- **Exercise details**
Output only the line that contains "4. **Practical Challenges:**" and the lines after it, all verbatim, through the last one below.

[Stored entries]
"""

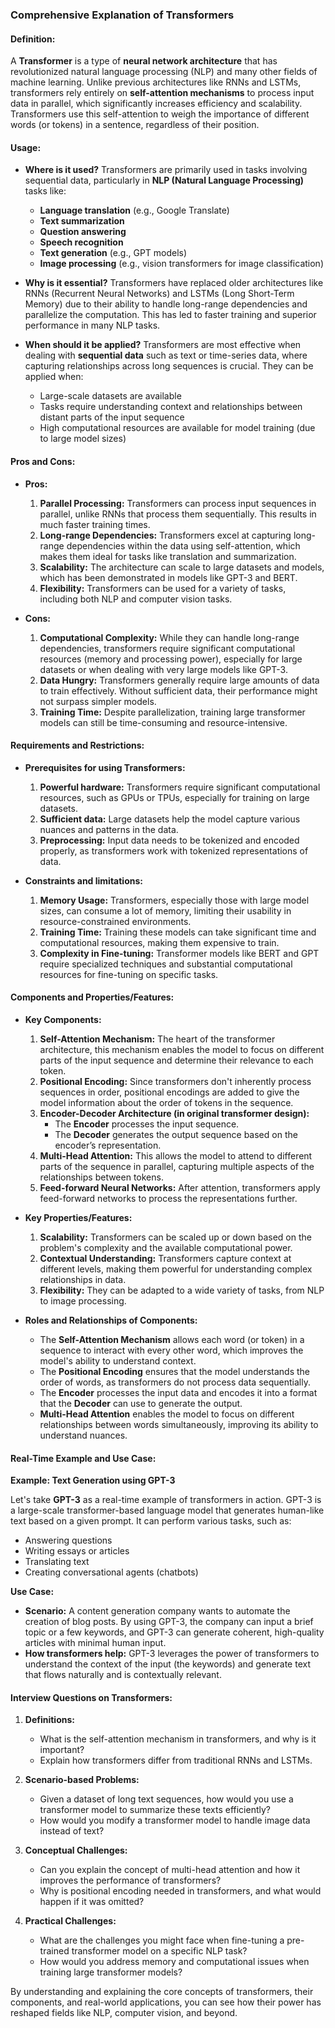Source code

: ### **Comprehensive Explanation of Transformers**

#### **Definition:**

A **Transformer** is a type of **neural network architecture** that has revolutionized natural language processing (NLP) and many other fields of machine learning. Unlike previous architectures like RNNs and LSTMs, transformers rely entirely on **self-attention mechanisms** to process input data in parallel, which significantly increases efficiency and scalability. Transformers use this self-attention to weigh the importance of different words (or tokens) in a sentence, regardless of their position.

#### **Usage:**

- **Where is it used?**
  Transformers are primarily used in tasks involving sequential data, particularly in **NLP (Natural Language Processing)** tasks like:

  - **Language translation** (e.g., Google Translate)
  - **Text summarization**
  - **Question answering**
  - **Speech recognition**
  - **Text generation** (e.g., GPT models)
  - **Image processing** (e.g., vision transformers for image classification)

- **Why is it essential?**
  Transformers have replaced older architectures like RNNs (Recurrent Neural Networks) and LSTMs (Long Short-Term Memory) due to their ability to handle long-range dependencies and parallelize the computation. This has led to faster training and superior performance in many NLP tasks.

- **When should it be applied?**
  Transformers are most effective when dealing with **sequential data** such as text or time-series data, where capturing relationships across long sequences is crucial. They can be applied when:
  - Large-scale datasets are available
  - Tasks require understanding context and relationships between distant parts of the input sequence
  - High computational resources are available for model training (due to large model sizes)

#### **Pros and Cons:**

- **Pros:**

  1. **Parallel Processing:** Transformers can process input sequences in parallel, unlike RNNs that process them sequentially. This results in much faster training times.
  2. **Long-range Dependencies:** Transformers excel at capturing long-range dependencies within the data using self-attention, which makes them ideal for tasks like translation and summarization.
  3. **Scalability:** The architecture can scale to large datasets and models, which has been demonstrated in models like GPT-3 and BERT.
  4. **Flexibility:** Transformers can be used for a variety of tasks, including both NLP and computer vision tasks.

- **Cons:**
  1. **Computational Complexity:** While they can handle long-range dependencies, transformers require significant computational resources (memory and processing power), especially for large datasets or when dealing with very large models like GPT-3.
  2. **Data Hungry:** Transformers generally require large amounts of data to train effectively. Without sufficient data, their performance might not surpass simpler models.
  3. **Training Time:** Despite parallelization, training large transformer models can still be time-consuming and resource-intensive.

#### **Requirements and Restrictions:**

- **Prerequisites for using Transformers:**

  1. **Powerful hardware:** Transformers require significant computational resources, such as GPUs or TPUs, especially for training on large datasets.
  2. **Sufficient data:** Large datasets help the model capture various nuances and patterns in the data.
  3. **Preprocessing:** Input data needs to be tokenized and encoded properly, as transformers work with tokenized representations of data.

- **Constraints and limitations:**
  1. **Memory Usage:** Transformers, especially those with large model sizes, can consume a lot of memory, limiting their usability in resource-constrained environments.
  2. **Training Time:** Training these models can take significant time and computational resources, making them expensive to train.
  3. **Complexity in Fine-tuning:** Transformer models like BERT and GPT require specialized techniques and substantial computational resources for fine-tuning on specific tasks.

#### **Components and Properties/Features:**

- **Key Components:**

  1. **Self-Attention Mechanism:** The heart of the transformer architecture, this mechanism enables the model to focus on different parts of the input sequence and determine their relevance to each token.
  2. **Positional Encoding:** Since transformers don't inherently process sequences in order, positional encodings are added to give the model information about the order of tokens in the sequence.
  3. **Encoder-Decoder Architecture (in original transformer design):**
     - The **Encoder** processes the input sequence.
     - The **Decoder** generates the output sequence based on the encoder’s representation.
  4. **Multi-Head Attention:** This allows the model to attend to different parts of the sequence in parallel, capturing multiple aspects of the relationships between tokens.
  5. **Feed-forward Neural Networks:** After attention, transformers apply feed-forward networks to process the representations further.

- **Key Properties/Features:**

  1. **Scalability:** Transformers can be scaled up or down based on the problem's complexity and the available computational power.
  2. **Contextual Understanding:** Transformers capture context at different levels, making them powerful for understanding complex relationships in data.
  3. **Flexibility:** They can be adapted to a wide variety of tasks, from NLP to image processing.

- **Roles and Relationships of Components:**
  - The **Self-Attention Mechanism** allows each word (or token) in a sequence to interact with every other word, which improves the model's ability to understand context.
  - The **Positional Encoding** ensures that the model understands the order of words, as transformers do not process data sequentially.
  - The **Encoder** processes the input data and encodes it into a format that the **Decoder** can use to generate the output.
  - **Multi-Head Attention** enables the model to focus on different relationships between words simultaneously, improving its ability to understand nuances.

#### **Real-Time Example and Use Case:**

**Example: Text Generation using GPT-3**

Let's take **GPT-3** as a real-time example of transformers in action. GPT-3 is a large-scale transformer-based language model that generates human-like text based on a given prompt. It can perform various tasks, such as:

- Answering questions
- Writing essays or articles
- Translating text
- Creating conversational agents (chatbots)

**Use Case:**

- **Scenario:** A content generation company wants to automate the creation of blog posts. By using GPT-3, the company can input a brief topic or a few keywords, and GPT-3 can generate coherent, high-quality articles with minimal human input.
- **How transformers help:** GPT-3 leverages the power of transformers to understand the context of the input (the keywords) and generate text that flows naturally and is contextually relevant.

#### **Interview Questions on Transformers:**

1. **Definitions:**

   - What is the self-attention mechanism in transformers, and why is it important?
   - Explain how transformers differ from traditional RNNs and LSTMs.

2. **Scenario-based Problems:**

   - Given a dataset of long text sequences, how would you use a transformer model to summarize these texts efficiently?
   - How would you modify a transformer model to handle image data instead of text?

3. **Conceptual Challenges:**

   - Can you explain the concept of multi-head attention and how it improves the performance of transformers?
   - Why is positional encoding needed in transformers, and what would happen if it was omitted?

4. **Practical Challenges:**
   - What are the challenges you might face when fine-tuning a pre-trained transformer model on a specific NLP task?
   - How would you address memory and computational issues when training large transformer models?

By understanding and explaining the core concepts of transformers, their components, and real-world applications, you can see how their power has reshaped fields like NLP, computer vision, and beyond.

"""

- **Output for this exercise**
4. **Practical Challenges:**
   - What are the challenges you might face when fine-tuning a pre-trained transformer model on a specific NLP task?
   - How would you address memory and computational issues when training large transformer models?

By understanding and explaining the core concepts of transformers, their components, and real-world applications, you can see how their power has reshaped fields like NLP, computer vision, and beyond.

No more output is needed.